Neural Food Search

Production-Grade GenAI Search Pipeline

Open SourceGenAIMLOpsSearch & IR

Search 13,591 restaurants across 4 US cities with natural language

About

Neural Food Search is an end-to-end GenAI search pipeline that transforms natural language queries like “cozy ramen locals love, not too loud” into ranked restaurant results. It demonstrates how to build, evaluate, and operate a production ML system using modern retrieval and ranking techniques.

The pipeline combines BM25 keyword search, dense vector retrieval (BGE-M3), sparse retrieval, Reciprocal Rank Fusion, cross-encoder reranking, and LLM listwise reranking into a 4-stage architecture deployed on Google Cloud Run.

Beyond the search pipeline itself, the project showcases a complete MLOps lifecycle: rigorous offline evaluation with ablation studies, custom model training experiments (LambdaMART reranker, DistilBERT/T5 analyzer distillation), and production monitoring with drift detection frameworks.

Key Numbers

13,591

restaurants indexed

53,125

dishes indexed

+80%

NDCG improvement

$0.005

per query cost

Pipeline Architecture

Query Analyzer Claude Haiku

Parses natural language into structured intent, HyDE document, filters, and negative constraints.

Hybrid Retrieval BGE-M3 + Elastic

Three parallel paths (BM25 + dense + sparse) fused with Reciprocal Rank Fusion (k=60).

Cross-Encoder Reranking bge-reranker-v2-m3

Pairwise relevance scoring on top-50 candidates using cross-attention transformer.

LLM Listwise Reranking Claude Haiku

Holistic reordering with comparative reasoning and natural-language match explanations.

What We Found

RRF fusion is the single biggest quality lever (+80% NDCG)

Combining BM25, dense, and sparse retrieval with a zero-parameter rank fusion formula outperformed every learned model we trained.
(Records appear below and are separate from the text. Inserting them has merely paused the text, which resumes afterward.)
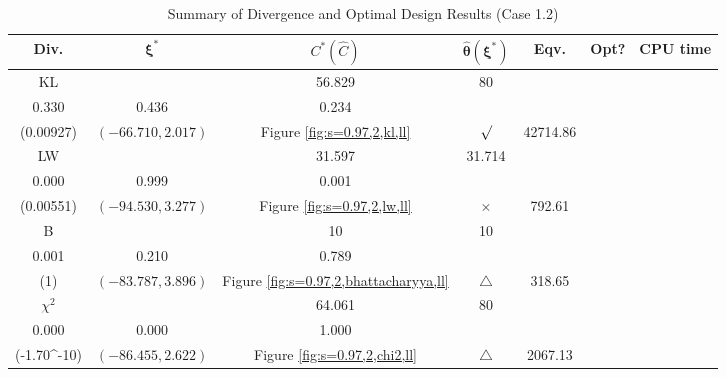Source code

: \documentclass[12pt, a4paper]{article}
\begin{document}
\begin{table}[H]
\centering
\renewcommand{\arraystretch}{1.5} %
\setlength{\tabcolsep}{8pt} %
\begin{tabular}{|c|c|c|c|c|c|c|}
\hline
\textbf{Div.} & \(\boldsymbol{\xi^*}\) & \(C^* (\hat{C})\) & \(\boldsymbol{\hat{\theta}(\xi^*)}\) & \textbf{Eqv.} & \textbf{Opt?} & \textbf{CPU time} \\
\hline
KL & \(\left\{\begin{array}{ccc}
33.557 & 56.829 & 80 \\
0.330 & 0.436 & 0.234
\end{array}\right\}\) &
\(\begin{array}{c}
0.00927 \\
(0.00927)
\end{array}\) & 
\((-66.710, 2.017)\) & 
Figure \ref{fig:s=0.97,2,kl,ll} & $\surd$ & 42714.86 \\
\hline
LW & \(\left\{\begin{array}{ccc}
10 & 31.597 & 31.714 \\
0.000 & 0.999 & 0.001
\end{array}\right\}\) &
\(\begin{array}{c}
0.00551 \\
(0.00551)
\end{array}\) & 
\((-94.530, 3.277)\) & 
Figure \ref{fig:s=0.97,2,lw,ll} & $\times$ & 792.61 \\
\hline
B & \(\left\{\begin{array}{ccc}
10 & 10 & 10 \\
0.001 & 0.210 & 0.789
\end{array}\right\}\) &
\(\begin{array}{c}
1 \\
(1)
\end{array}\) & 
\((-83.787, 3.896)\) & 
Figure \ref{fig:s=0.97,2,bhattacharyya,ll} & $\triangle$ & 318.65 \\
\hline
\(\chi^2\) & \(\left\{\begin{array}{ccc}
49.736 & 64.061 & 80 \\
0.000 & 0.000 & 1.000
\end{array}\right\}\) &
\(\begin{array}{c}
0.0339 \\
(-1.70\times 10^{-10})
\end{array}\) & 
\((-86.455, 2.622)\) & 
Figure \ref{fig:s=0.97,2,chi2,ll} & $\triangle$ & 2067.13 \\
\hline
\end{tabular}
\caption{Summary of Divergence and Optimal Design Results (Case 1.2)}
\label{tab:results1.2}
\end{table}
\end{document}
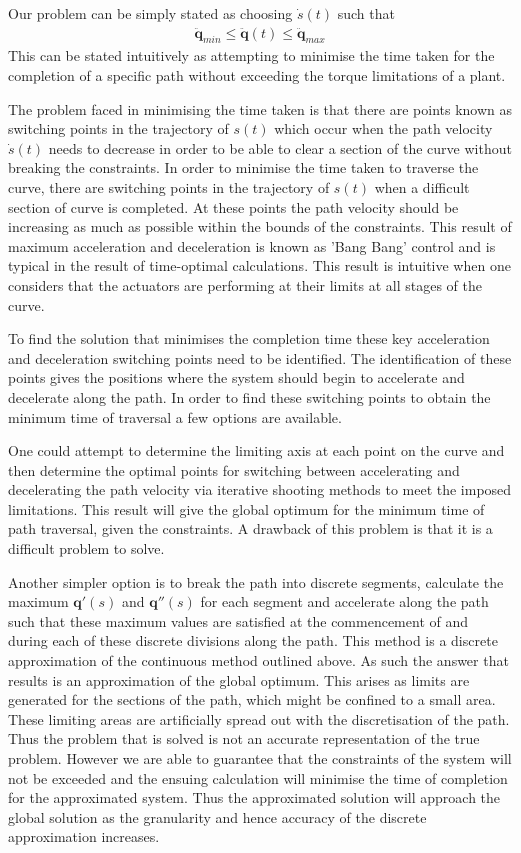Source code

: Our problem can be simply stated as choosing $\dot{s}(t)$ such that 
\begin{align*}
\ddot{\textbf{q}}_{min} \leq \ddot{\textbf{q}}(t) \leq \ddot{\textbf{q}}_{max}
\end{align*} 
This can be stated intuitively as attempting to minimise the time taken for the completion of a specific path without exceeding the torque limitations of a plant.

The problem faced in minimising the time taken is that there are points known as switching points in the trajectory of $s(t)$ which occur when the path velocity $\dot{s}(t)$ needs to decrease in order to be able to clear a section of the curve without breaking the constraints. In order to minimise the time taken to traverse the curve, there are switching points in the trajectory of $s(t)$ when a difficult section of curve is completed. At these points the path velocity should be increasing as much as possible within the bounds of the constraints. This result of maximum acceleration and deceleration is known as 'Bang Bang' control and is typical in the result of time-optimal calculations. This result is intuitive when one considers that the actuators are performing at their limits at all stages of the curve.
 
To find the solution that minimises the completion time these key acceleration and deceleration switching points need to be identified. The identification of these points gives the positions where the system should begin to accelerate and decelerate along the path.
In order to find these switching points to obtain the minimum time of traversal a few options are available.

One could attempt to determine the limiting axis at each point on the curve and then determine the optimal points for switching between accelerating and decelerating the path velocity via iterative shooting methods to meet the imposed limitations. This result will give the global optimum for the minimum time of path traversal, given the constraints. A drawback of this problem is that it is a difficult problem to solve.

Another simpler option is to break the path into discrete segments, calculate the maximum $\textbf{q}'(s)$ and $\textbf{q}''(s)$ for each segment and accelerate along the path such that these maximum values are satisfied at the commencement of and during each of these discrete divisions along the path. This method is a discrete approximation of the continuous method outlined above. As such the answer that results is an approximation of the global optimum. This arises as limits are generated for the sections of the path, which might be confined to a small area. These limiting areas are artificially spread out with the discretisation of the path. Thus the problem that is solved is not an accurate representation of the true problem. However we are able to guarantee that the constraints of the system will not be exceeded and the ensuing calculation will minimise the time of completion for the approximated system. Thus the approximated solution will approach the global solution as the granularity and hence accuracy of the discrete approximation increases.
With only 30 eval queries, simplicity beats complexity.

Small models can replace LLM APIs — if you pick the right output format

Our first T5 training run produced 0% valid JSON. Switching to pipe-delimited output gave 100% parse rate with the same model and data. The bottleneck was representation, not model capacity.

Reranking stages look worse in metrics — but are actually better

Cross-encoder and LLM stages appear to decrease NDCG because they promote ungraded documents into the top-10. We documented this honestly rather than hiding it — the eval methodology matters as much as the numbers.

End-to-End Process

This project covers the full lifecycle of building, measuring, and operating a production ML system.

Build

Data pipeline (Yelp → spaCy NER → Claude Batch API → BGE-M3 embeddings → Elastic indexing) processing 13K restaurants and 7M reviews.

Deploy

3 Cloud Run services (models, API, UI) with service-to-service auth, secret management, and scale-to-zero infrastructure.

Evaluate

100 eval queries across 10 types, 7-stage ablation study, per-query-type breakdown, and honest failure analysis on the worst-performing queries.

Experiment

LambdaMART custom reranker (26 features, boost tradeoff analysis) and T5 analyzer distillation (2,768 training examples, V1 classifier → V2 generator).

Operate

Component contract monitoring for frozen-weight models, dual NDCG tracking, deployment decision frameworks, and concrete next-step actions.